Phosphorus is one of the most important macronutrients required for plant growth and development. The importance of phosphorylation modification in regulating
phosphate (Pi) homeostasis in plants is emerging. We performed phosphoproteomic profiling to characterize
proteins whose degree of phosphorylation is altered in response to Pi
starvation in rice root. A subset of 554
proteins, including 546 down-phosphorylated and eight up-phosphorylated
proteins, exhibited differential phosphorylation in response to Pi
starvation. Kyoto Encyclopedia of Genes and Genomes (KEGG) pathway analysis with the differentially phosphorylated
proteins indicated that RNA processing, transport, splicing and translation and
carbon metabolism played critical roles in response to Pi
starvation in rice.

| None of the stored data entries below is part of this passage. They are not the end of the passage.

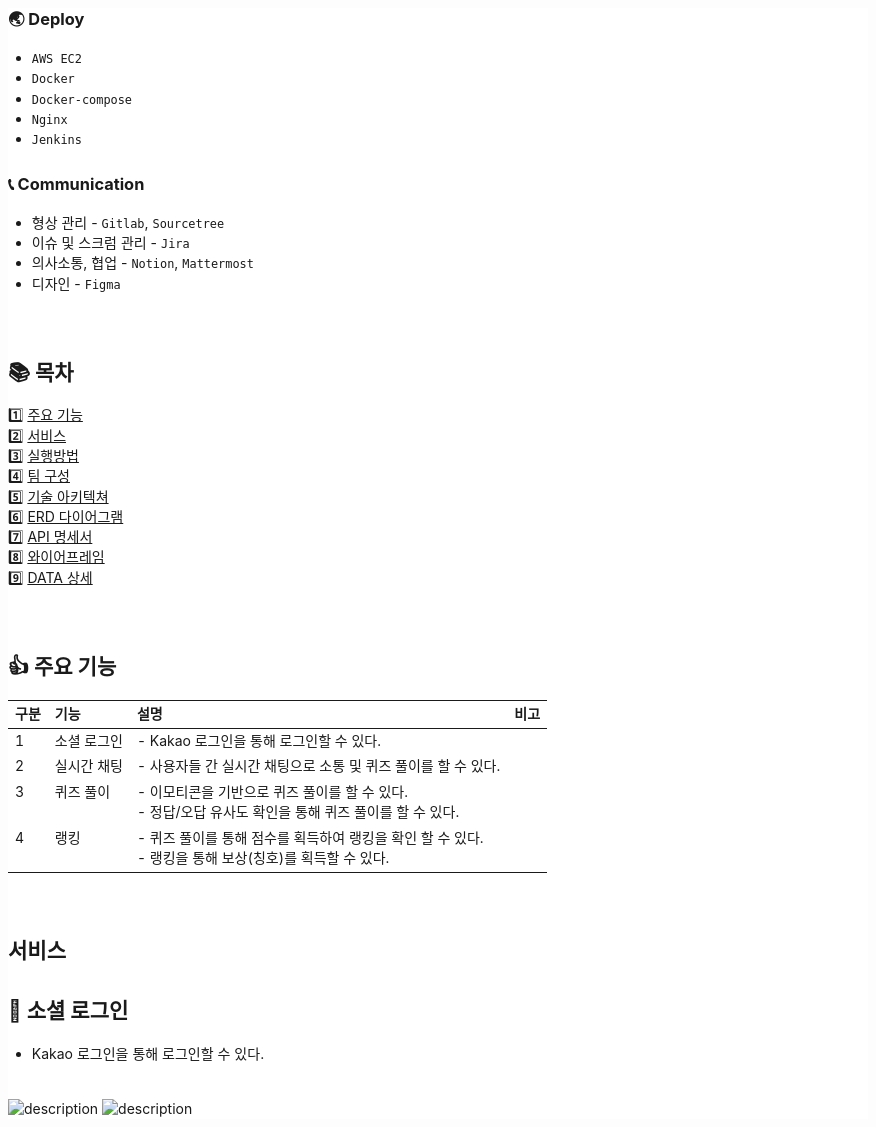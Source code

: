 ### 🌏 Deploy

-   `AWS EC2`
-   `Docker`
-   `Docker-compose`
-   `Nginx`
-   `Jenkins`

### 📞 Communication

-   형상 관리 - `Gitlab`, `Sourcetree`
-   이슈 및 스크럼 관리 - `Jira`
-   의사소통, 협업 - `Notion`, `Mattermost`
-   디자인 - `Figma`

<br/>

## 📚 목차 
1️⃣ [주요 기능](#-주요-기능)  
2️⃣ [서비스](#-서비스)  
3️⃣ [실행방법](#-실행방법)       
4️⃣ [팀 구성](#-팀-구성)  
5️⃣ [기술 아키텍쳐](#-기술-아키텍쳐)       
6️⃣ [ERD 다이어그램](#-erd-다이어그램)  
7️⃣ [API 명세서](#-api-명세서)    
8️⃣ [와이어프레임](#-와이어프레임)   
9️⃣ [DATA 상세](#-data-상세)

<br/>

## 👍 주요 기능

|구분|기능|설명|비고|
|:---|:---|:---|:---|
|1|소셜 로그인| - Kakao 로그인을 통해 로그인할 수 있다. ||
|2|실시간 채팅| - 사용자들 간 실시간 채팅으로 소통 및 퀴즈 풀이를 할 수 있다. ||
|3|퀴즈 풀이| - 이모티콘을 기반으로 퀴즈 풀이를 할 수 있다. <br/> - 정답/오답 유사도 확인을 통해 퀴즈 풀이를 할 수 있다. ||
|4|랭킹| - 퀴즈 풀이를 통해 점수를 획득하여 랭킹을 확인 할 수 있다. <br/> - 랭킹을 통해 보상(칭호)를 획득할 수 있다. ||

<br/>

## 서비스
## 📌 소셜 로그인

- Kakao 로그인을 통해 로그인할 수 있다.
<br/>

<img src="https://github.com/user-attachments/assets/5efa70a2-3edc-437d-bccc-18c73cdeda17" alt="description" width="200" height="400" />
<img src="https://github.com/user-attachments/assets/8a607ec1-2eba-4cd8-8a45-e7a19be9d93b" alt="description" width="200" height="400" />
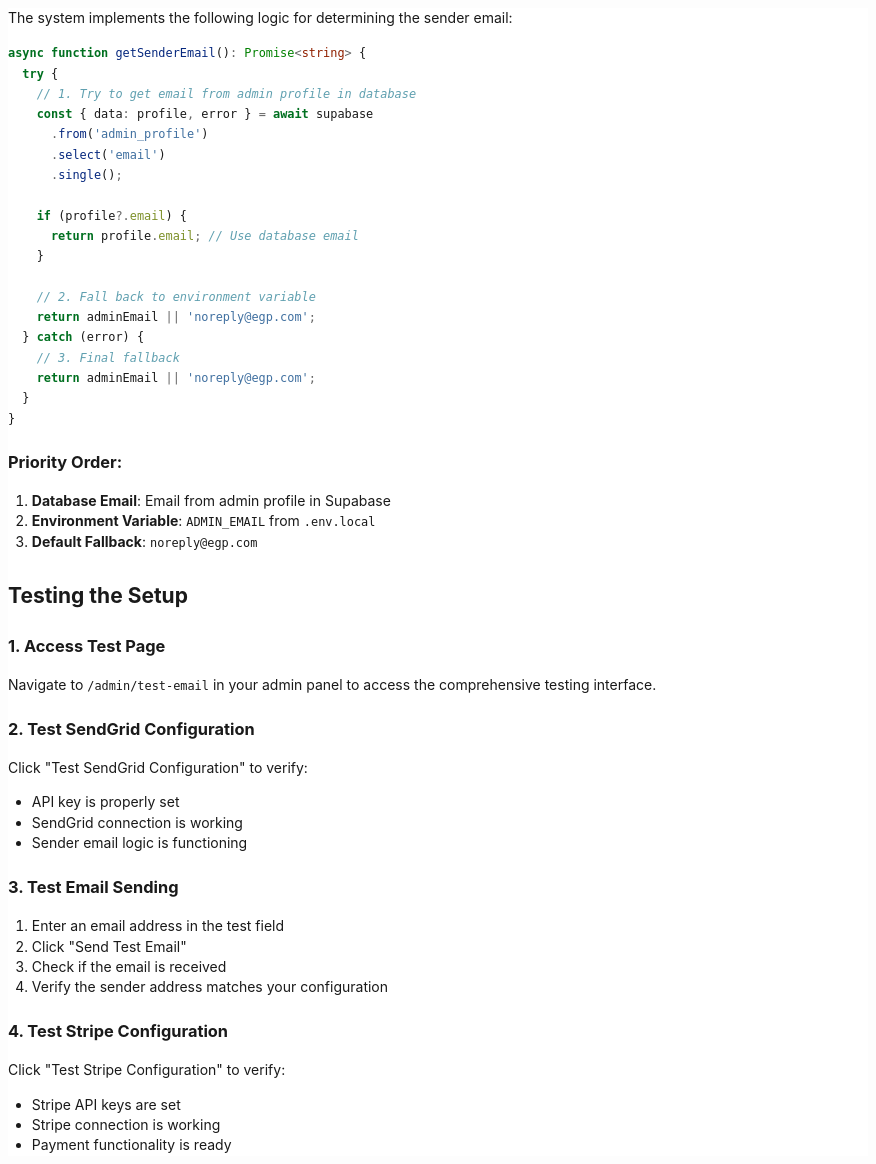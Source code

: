 The system implements the following logic for determining the sender email:

```typescript
async function getSenderEmail(): Promise<string> {
  try {
    // 1. Try to get email from admin profile in database
    const { data: profile, error } = await supabase
      .from('admin_profile')
      .select('email')
      .single();

    if (profile?.email) {
      return profile.email; // Use database email
    }

    // 2. Fall back to environment variable
    return adminEmail || 'noreply@egp.com';
  } catch (error) {
    // 3. Final fallback
    return adminEmail || 'noreply@egp.com';
  }
}
```

### Priority Order:
1. **Database Email**: Email from admin profile in Supabase
2. **Environment Variable**: `ADMIN_EMAIL` from `.env.local`
3. **Default Fallback**: `noreply@egp.com`

## Testing the Setup

### 1. Access Test Page
Navigate to `/admin/test-email` in your admin panel to access the comprehensive testing interface.

### 2. Test SendGrid Configuration
Click "Test SendGrid Configuration" to verify:
- API key is properly set
- SendGrid connection is working
- Sender email logic is functioning

### 3. Test Email Sending
1. Enter an email address in the test field
2. Click "Send Test Email"
3. Check if the email is received
4. Verify the sender address matches your configuration

### 4. Test Stripe Configuration
Click "Test Stripe Configuration" to verify:
- Stripe API keys are set
- Stripe connection is working
- Payment functionality is ready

Levels of phosphorylation of four
mitogen-activated protein kinases (MAPKs), including OsMAPK6, five
calcium-dependent
protein kinases (CDPKs) and OsCK2β3 decreased in response to Pi
starvation. The decreased phosphorylation level of OsMAPK6 was confirmed by Western blotting. Mutation of OsMAPK6 led to Pi accumulation under Pi-sufficient conditions. Motif analysis indicated that the putative MAPK,
casein kinase 2 (CK2) and CDPK substrates represented about 54.4%, 21.5% and 4.7%, respectively, of the
proteins exhibiting differential phosphorylation. Based on the motif analysis, 191, 151 and 46 candidate substrates for MAPK, CK2 and CDPK were identified. These results indicate that modification of phosphorylation profiles provides complementary information on Pi-
starvation-induced processes, with CK2, MAPK and CDPK
protein kinase families playing key roles in these processes in rice.